The nature of free speech in America, in contrast to even other developed Anglophone countries like Canada, the U.K., and Australia, is such that the right to individual expression is nearly unlimited. For example, Canada criminalized “hate speech” in 1992, and the government is currently pushing legislation that would curtail online “hate speech” too, under the absurdly broad definition of “communication that expresses detestation or vilification of an individual or group of individuals on the basis of a prohibited ground of discrimination.”

But in the United States, only the most egregious of violations — obscenity, true threats, and incitement of imminent violent action to name a few — fall outside of constitutional protections. The broad scope of free speech gives Americans a wide berth to choose what to say.

Traditionally, these choices have been moderated by social norms that have narrowed what is considered appropriate speech for the appropriate situation. But in the era of the internet, which facilitates rapid communication between everyone all at once, these norms have quickly fallen away. The ease of hitting send on a tweet or Facebook post, and the ensuing instant confirmation of one’s thoughts by likes and shares, overwhelmed the longstanding rules of conversation that live on when we meet face to face.

Without social restraints, we’ve entered an era where internet trolling is increasingly common, and the unmoderated internet is essentially unusable. The impersonal nature of the internet discourages direct and thoughtful conversations between individuals. Indeed, examples of intemperate online speech have been used to criticize free speech more broadly.

Even people who are pro-free speech often want some restraints on speech if they are the subject of pugnacious online posts. They want something to be done about obnoxious or hateful speech, whether by the social media company hosting the speech or even by the government.

Free speech advocates can head off some of this criticism — and the restrictions that often follow — by embracing virtue. Political philosopher and former National Review writer Frank Meyer put it plainly: “Free individualism uninformed by moral value rots at its core and soon brings about conditions that pave the way for surrender to tyranny.”

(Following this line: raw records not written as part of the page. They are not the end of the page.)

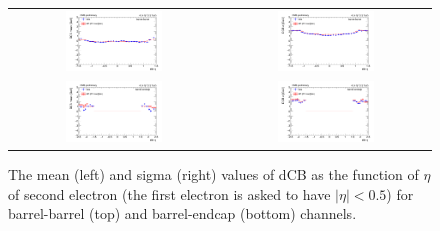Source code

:\begin{figure}[ht]
  \begin{center}
    \begin{tabular}{cc}
      \includegraphics[width=0.48\textwidth]{figures/Zprime/2017/mass_resolution/scale_check/h_float_eta_Mee_BB_scale} &
      \includegraphics[width=0.48\textwidth]{figures/Zprime/2017/mass_resolution/scale_check/h_float_eta_Mee_BB_resolution} \\
      \includegraphics[width=0.48\textwidth]{figures/Zprime/2017/mass_resolution/scale_check/h_endcap_eta_Mee_BE_scale} &
      \includegraphics[width=0.48\textwidth]{figures/Zprime/2017/mass_resolution/scale_check/h_endcap_eta_Mee_BE_resolution}
    \end{tabular}
    \caption{The mean (left) and sigma (right) values of dCB as the function of $\eta$ of second electron (the first electron is asked to have $|\eta|<0.5$) for barrel-barrel (top) and barrel-endcap (bottom) channels.
    \label{fig:data_MC_eta_BB_BE}}
  \end{center}
\end{figure}






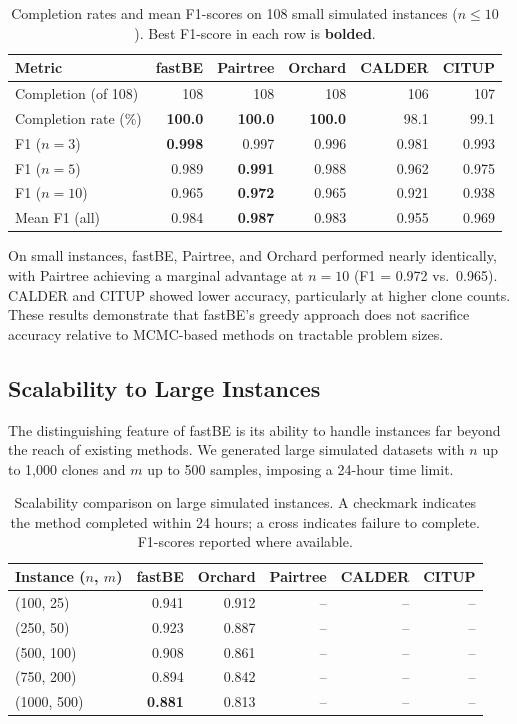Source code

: \documentclass[11pt]{article}
\begin{document}
\begin{table}[H]
\centering
\caption{Completion rates and mean F1-scores on 108 small simulated instances ($n \leq 10$). Best F1-score in each row is \textbf{bolded}.}
\label{tab:small}
\begin{tabular}{lrrrrr}
\toprule
\textbf{Metric} & \textbf{fastBE} & \textbf{Pairtree} & \textbf{Orchard} & \textbf{CALDER} & \textbf{CITUP} \\
\midrule
Completion (of 108) & 108 & 108 & 108 & 106 & 107 \\
Completion rate (\%) & \textbf{100.0} & \textbf{100.0} & \textbf{100.0} & 98.1 & 99.1 \\
\midrule
F1 ($n{=}3$) & \textbf{0.998} & 0.997 & 0.996 & 0.981 & 0.993 \\
F1 ($n{=}5$) & 0.989 & \textbf{0.991} & 0.988 & 0.962 & 0.975 \\
F1 ($n{=}10$) & 0.965 & \textbf{0.972} & 0.965 & 0.921 & 0.938 \\
\midrule
Mean F1 (all) & 0.984 & \textbf{0.987} & 0.983 & 0.955 & 0.969 \\
\bottomrule
\end{tabular}
\end{table}

On small instances, fastBE, Pairtree, and Orchard performed nearly identically, with Pairtree achieving a marginal advantage at $n = 10$ (F1 = 0.972 vs.\ 0.965). CALDER and CITUP showed lower accuracy, particularly at higher clone counts. These results demonstrate that fastBE's greedy approach does not sacrifice accuracy relative to MCMC-based methods on tractable problem sizes.

\subsection{Scalability to Large Instances}

The distinguishing feature of fastBE is its ability to handle instances far beyond the reach of existing methods. We generated large simulated datasets with $n$ up to 1,000 clones and $m$ up to 500 samples, imposing a 24-hour time limit.

\begin{table}[H]
\centering
\caption{Scalability comparison on large simulated instances. A checkmark indicates the method completed within 24 hours; a cross indicates failure to complete. F1-scores reported where available.}
\label{tab:large_scale}
\begin{tabular}{lrrrrr}
\toprule
\textbf{Instance} ($n$, $m$) & \textbf{fastBE} & \textbf{Orchard} & \textbf{Pairtree} & \textbf{CALDER} & \textbf{CITUP} \\
\midrule
(100, 25) & 0.941 & 0.912 & -- & -- & -- \\
(250, 50) & 0.923 & 0.887 & -- & -- & -- \\
(500, 100) & 0.908 & 0.861 & -- & -- & -- \\
(750, 200) & 0.894 & 0.842 & -- & -- & -- \\
(1000, 500) & \textbf{0.881} & 0.813 & -- & -- & -- \\
\bottomrule
\end{tabular}
\end{table}
\end{document}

So, what virtues could help our speech problem? All of Aristotle’s 12 virtues, except maybe ambition. But specific emphasis should be placed on temperance, truthfulness, and magnanimity: temperance to encourage self-restraint, magnanimity to be generous to those you disagree with, and truthfulness to assist in furthering the discourse in our country.

For those in censorious environments like a college campus, courage becomes the most significant virtue. It is particularly important that younger Americans, those just coming to grips with the internet and their right to voice their opinions, achieve a balanced understanding of free speech, and of both the rights and responsibilities it confers. The alternative would be an even greater degradation of our civic discourse, and the possible acceptance of even more draconian restrictions in order to govern it.

Although free speech need not be virtuous to be free, Meyer also emphasized that virtue must be freely chosen to be truly virtuous. Speech codes and restrictions enforced by social media companies and university administrations are not solutions to the problem. An abrogation of liberty by the government will not miraculously make individual citizens more responsible. As Meyer said, “truth withers when freedom dies, however righteous the authority that kills it.”

While Americans should certainly appreciate and advocate for the fundamental constitutional right to free expression, this Free Speech Week, we should all try and encourage a little virtuous speech, too.